Problem
Restate all entries exactly. Skip the images.

Stored dataset items
[Start of section]

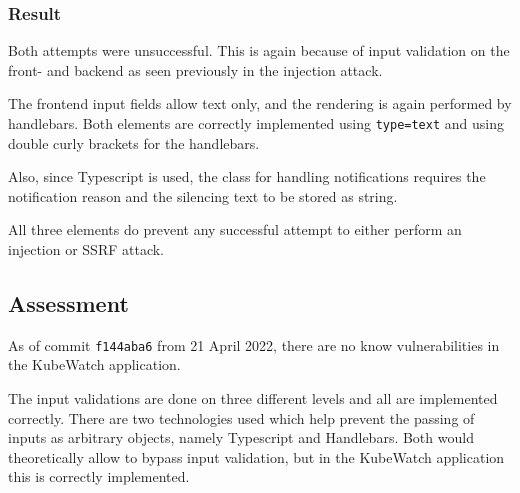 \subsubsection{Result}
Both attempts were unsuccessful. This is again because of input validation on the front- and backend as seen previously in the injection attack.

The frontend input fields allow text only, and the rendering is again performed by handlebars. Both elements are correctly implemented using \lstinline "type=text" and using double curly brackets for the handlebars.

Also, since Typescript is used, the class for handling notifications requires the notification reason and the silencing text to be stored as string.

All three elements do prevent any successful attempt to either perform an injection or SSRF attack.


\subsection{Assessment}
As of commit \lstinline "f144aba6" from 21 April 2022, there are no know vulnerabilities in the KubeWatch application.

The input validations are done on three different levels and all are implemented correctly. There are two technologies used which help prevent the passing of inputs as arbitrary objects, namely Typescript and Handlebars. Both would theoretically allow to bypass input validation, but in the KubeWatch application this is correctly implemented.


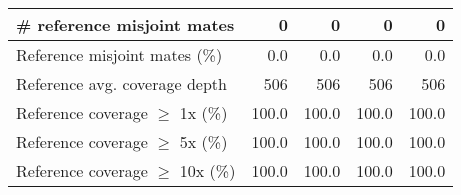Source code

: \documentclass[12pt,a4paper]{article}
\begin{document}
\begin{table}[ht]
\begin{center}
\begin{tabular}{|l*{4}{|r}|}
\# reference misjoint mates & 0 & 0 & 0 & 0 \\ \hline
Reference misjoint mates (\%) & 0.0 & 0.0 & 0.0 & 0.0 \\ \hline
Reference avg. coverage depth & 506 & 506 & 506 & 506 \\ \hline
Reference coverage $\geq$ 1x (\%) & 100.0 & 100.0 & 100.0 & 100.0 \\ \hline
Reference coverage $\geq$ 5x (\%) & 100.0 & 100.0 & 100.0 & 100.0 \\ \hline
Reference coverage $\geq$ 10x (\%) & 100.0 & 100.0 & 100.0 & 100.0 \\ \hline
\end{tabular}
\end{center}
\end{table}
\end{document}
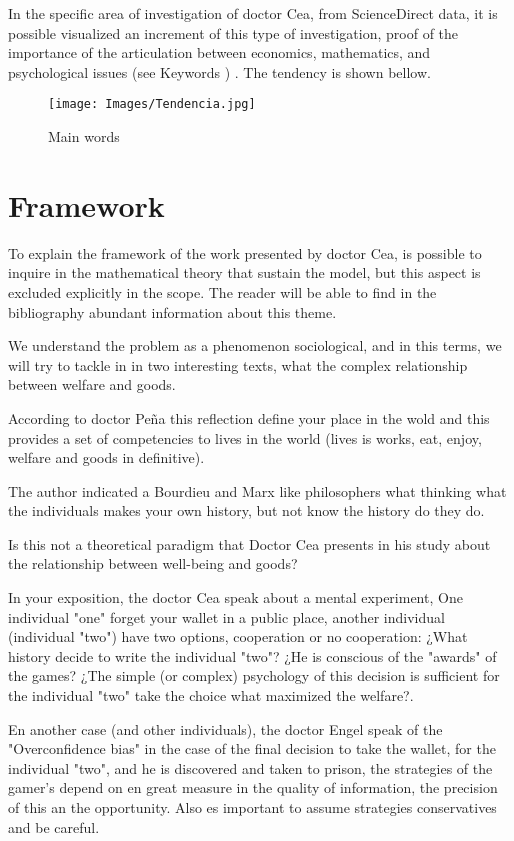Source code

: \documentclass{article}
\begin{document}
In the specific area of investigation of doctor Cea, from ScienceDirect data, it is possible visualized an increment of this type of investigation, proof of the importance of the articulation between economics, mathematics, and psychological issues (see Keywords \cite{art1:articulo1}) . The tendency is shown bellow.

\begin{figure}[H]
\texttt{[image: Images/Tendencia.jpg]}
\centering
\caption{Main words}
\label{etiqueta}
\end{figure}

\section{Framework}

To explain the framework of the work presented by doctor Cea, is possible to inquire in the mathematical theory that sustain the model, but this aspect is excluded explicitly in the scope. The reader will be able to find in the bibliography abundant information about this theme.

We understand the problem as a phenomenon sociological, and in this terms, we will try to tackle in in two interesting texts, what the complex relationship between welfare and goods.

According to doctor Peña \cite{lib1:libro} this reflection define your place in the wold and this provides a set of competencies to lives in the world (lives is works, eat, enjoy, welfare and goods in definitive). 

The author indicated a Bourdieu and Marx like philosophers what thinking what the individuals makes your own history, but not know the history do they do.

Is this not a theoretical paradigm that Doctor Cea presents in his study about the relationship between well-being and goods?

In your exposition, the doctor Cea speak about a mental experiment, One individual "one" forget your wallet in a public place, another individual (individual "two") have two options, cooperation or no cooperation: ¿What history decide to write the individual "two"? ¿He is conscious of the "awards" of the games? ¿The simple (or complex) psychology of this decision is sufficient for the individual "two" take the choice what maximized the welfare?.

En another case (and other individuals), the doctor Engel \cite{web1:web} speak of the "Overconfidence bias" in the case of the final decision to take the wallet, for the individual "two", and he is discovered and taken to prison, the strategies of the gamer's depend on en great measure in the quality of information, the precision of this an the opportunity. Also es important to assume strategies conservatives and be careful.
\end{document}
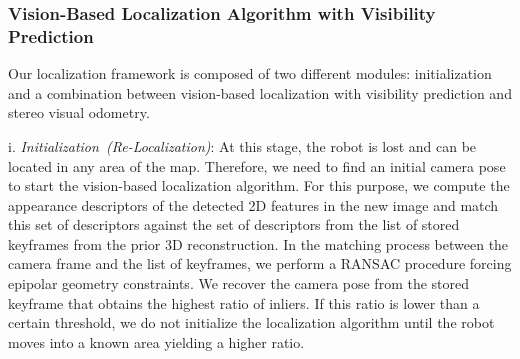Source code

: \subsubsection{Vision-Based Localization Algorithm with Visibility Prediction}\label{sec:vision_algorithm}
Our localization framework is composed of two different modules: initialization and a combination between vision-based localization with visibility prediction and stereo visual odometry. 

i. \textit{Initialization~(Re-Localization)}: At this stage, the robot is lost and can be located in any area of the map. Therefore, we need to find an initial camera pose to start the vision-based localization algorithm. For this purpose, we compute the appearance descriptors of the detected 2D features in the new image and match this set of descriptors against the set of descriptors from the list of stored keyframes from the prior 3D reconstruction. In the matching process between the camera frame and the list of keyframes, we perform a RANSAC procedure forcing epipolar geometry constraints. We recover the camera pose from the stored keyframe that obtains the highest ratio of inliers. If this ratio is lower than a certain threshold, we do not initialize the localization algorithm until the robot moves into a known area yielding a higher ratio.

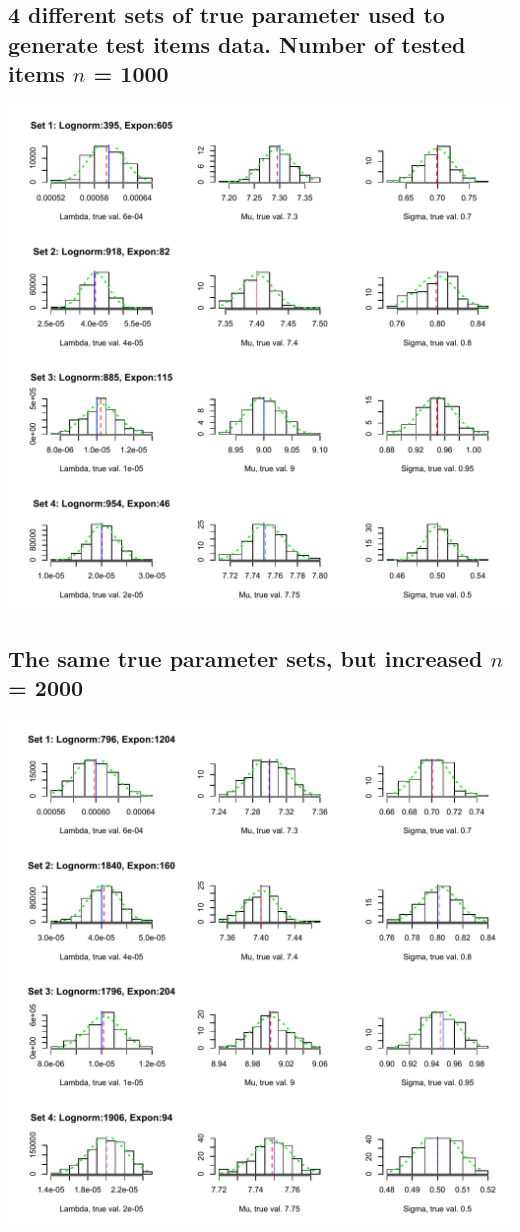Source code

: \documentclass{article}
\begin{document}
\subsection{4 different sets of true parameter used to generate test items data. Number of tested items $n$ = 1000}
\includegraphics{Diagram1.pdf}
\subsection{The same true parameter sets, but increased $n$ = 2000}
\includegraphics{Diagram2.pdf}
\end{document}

[End of section]

Task response
 \subsubsection{Result}
Both attempts were unsuccessful. This is again because of input validation on the front- and backend as seen previously in the injection attack.

The frontend input fields allow text only, and the rendering is again performed by handlebars. Both elements are correctly implemented using \lstinline "type=text" and using double curly brackets for the handlebars.

Also, since Typescript is used, the class for handling notifications requires the notification reason and the silencing text to be stored as string.

All three elements do prevent any successful attempt to either perform an injection or SSRF attack.


\subsection{Assessment}
As of commit \lstinline "f144aba6" from 21 April 2022, there are no know vulnerabilities in the KubeWatch application.

The input validations are done on three different levels and all are implemented correctly. There are two technologies used which help prevent the passing of inputs as arbitrary objects, namely Typescript and Handlebars. Both would theoretically allow to bypass input validation, but in the KubeWatch application this is correctly implemented.


Source code

: \documentclass[12pt,a4paper]{article}
\begin{document}
\begin{table}[ht]
\begin{center}
\begin{tabular}{|l*{4}{|r}|}
\# reference misjoint mates & 0 & 0 & 0 & 0 \\ \hline
Reference misjoint mates (\%) & 0.0 & 0.0 & 0.0 & 0.0 \\ \hline
Reference avg. coverage depth & 506 & 506 & 506 & 506 \\ \hline
Reference coverage $\geq$ 1x (\%) & 100.0 & 100.0 & 100.0 & 100.0 \\ \hline
Reference coverage $\geq$ 5x (\%) & 100.0 & 100.0 & 100.0 & 100.0 \\ \hline
Reference coverage $\geq$ 10x (\%) & 100.0 & 100.0 & 100.0 & 100.0 \\ \hline
\end{tabular}
\end{center}
\end{table}
\end{document}
Source code

: \documentclass{article}
\begin{document}
In the specific area of investigation of doctor Cea, from ScienceDirect data, it is possible visualized an increment of this type of investigation, proof of the importance of the articulation between economics, mathematics, and psychological issues (see Keywords \cite{art1:articulo1}) . The tendency is shown bellow.

\begin{figure}[H]
\texttt{[image: Images/Tendencia.jpg]}
\centering
\caption{Main words}
\label{etiqueta}
\end{figure}

\section{Framework}

To explain the framework of the work presented by doctor Cea, is possible to inquire in the mathematical theory that sustain the model, but this aspect is excluded explicitly in the scope. The reader will be able to find in the bibliography abundant information about this theme.

We understand the problem as a phenomenon sociological, and in this terms, we will try to tackle in in two interesting texts, what the complex relationship between welfare and goods.

According to doctor Peña \cite{lib1:libro} this reflection define your place in the wold and this provides a set of competencies to lives in the world (lives is works, eat, enjoy, welfare and goods in definitive). 

The author indicated a Bourdieu and Marx like philosophers what thinking what the individuals makes your own history, but not know the history do they do.

Is this not a theoretical paradigm that Doctor Cea presents in his study about the relationship between well-being and goods?

In your exposition, the doctor Cea speak about a mental experiment, One individual "one" forget your wallet in a public place, another individual (individual "two") have two options, cooperation or no cooperation: ¿What history decide to write the individual "two"? ¿He is conscious of the "awards" of the games? ¿The simple (or complex) psychology of this decision is sufficient for the individual "two" take the choice what maximized the welfare?.

En another case (and other individuals), the doctor Engel \cite{web1:web} speak of the "Overconfidence bias" in the case of the final decision to take the wallet, for the individual "two", and he is discovered and taken to prison, the strategies of the gamer's depend on en great measure in the quality of information, the precision of this an the opportunity. Also es important to assume strategies conservatives and be careful.
\end{document}
Source code

: \subsubsection{Vision-Based Localization Algorithm with Visibility Prediction}\label{sec:vision_algorithm}
Our localization framework is composed of two different modules: initialization and a combination between vision-based localization with visibility prediction and stereo visual odometry. 

i. \textit{Initialization~(Re-Localization)}: At this stage, the robot is lost and can be located in any area of the map. Therefore, we need to find an initial camera pose to start the vision-based localization algorithm. For this purpose, we compute the appearance descriptors of the detected 2D features in the new image and match this set of descriptors against the set of descriptors from the list of stored keyframes from the prior 3D reconstruction. In the matching process between the camera frame and the list of keyframes, we perform a RANSAC procedure forcing epipolar geometry constraints. We recover the camera pose from the stored keyframe that obtains the highest ratio of inliers. If this ratio is lower than a certain threshold, we do not initialize the localization algorithm until the robot moves into a known area yielding a higher ratio.

Source code

: \documentclass{article}
\begin{document}
\subsection{4 different sets of true parameter used to generate test items data. Number of tested items $n$ = 1000}
\includegraphics{Diagram1.pdf}
\subsection{The same true parameter sets, but increased $n$ = 2000}
\includegraphics{Diagram2.pdf}
\end{document}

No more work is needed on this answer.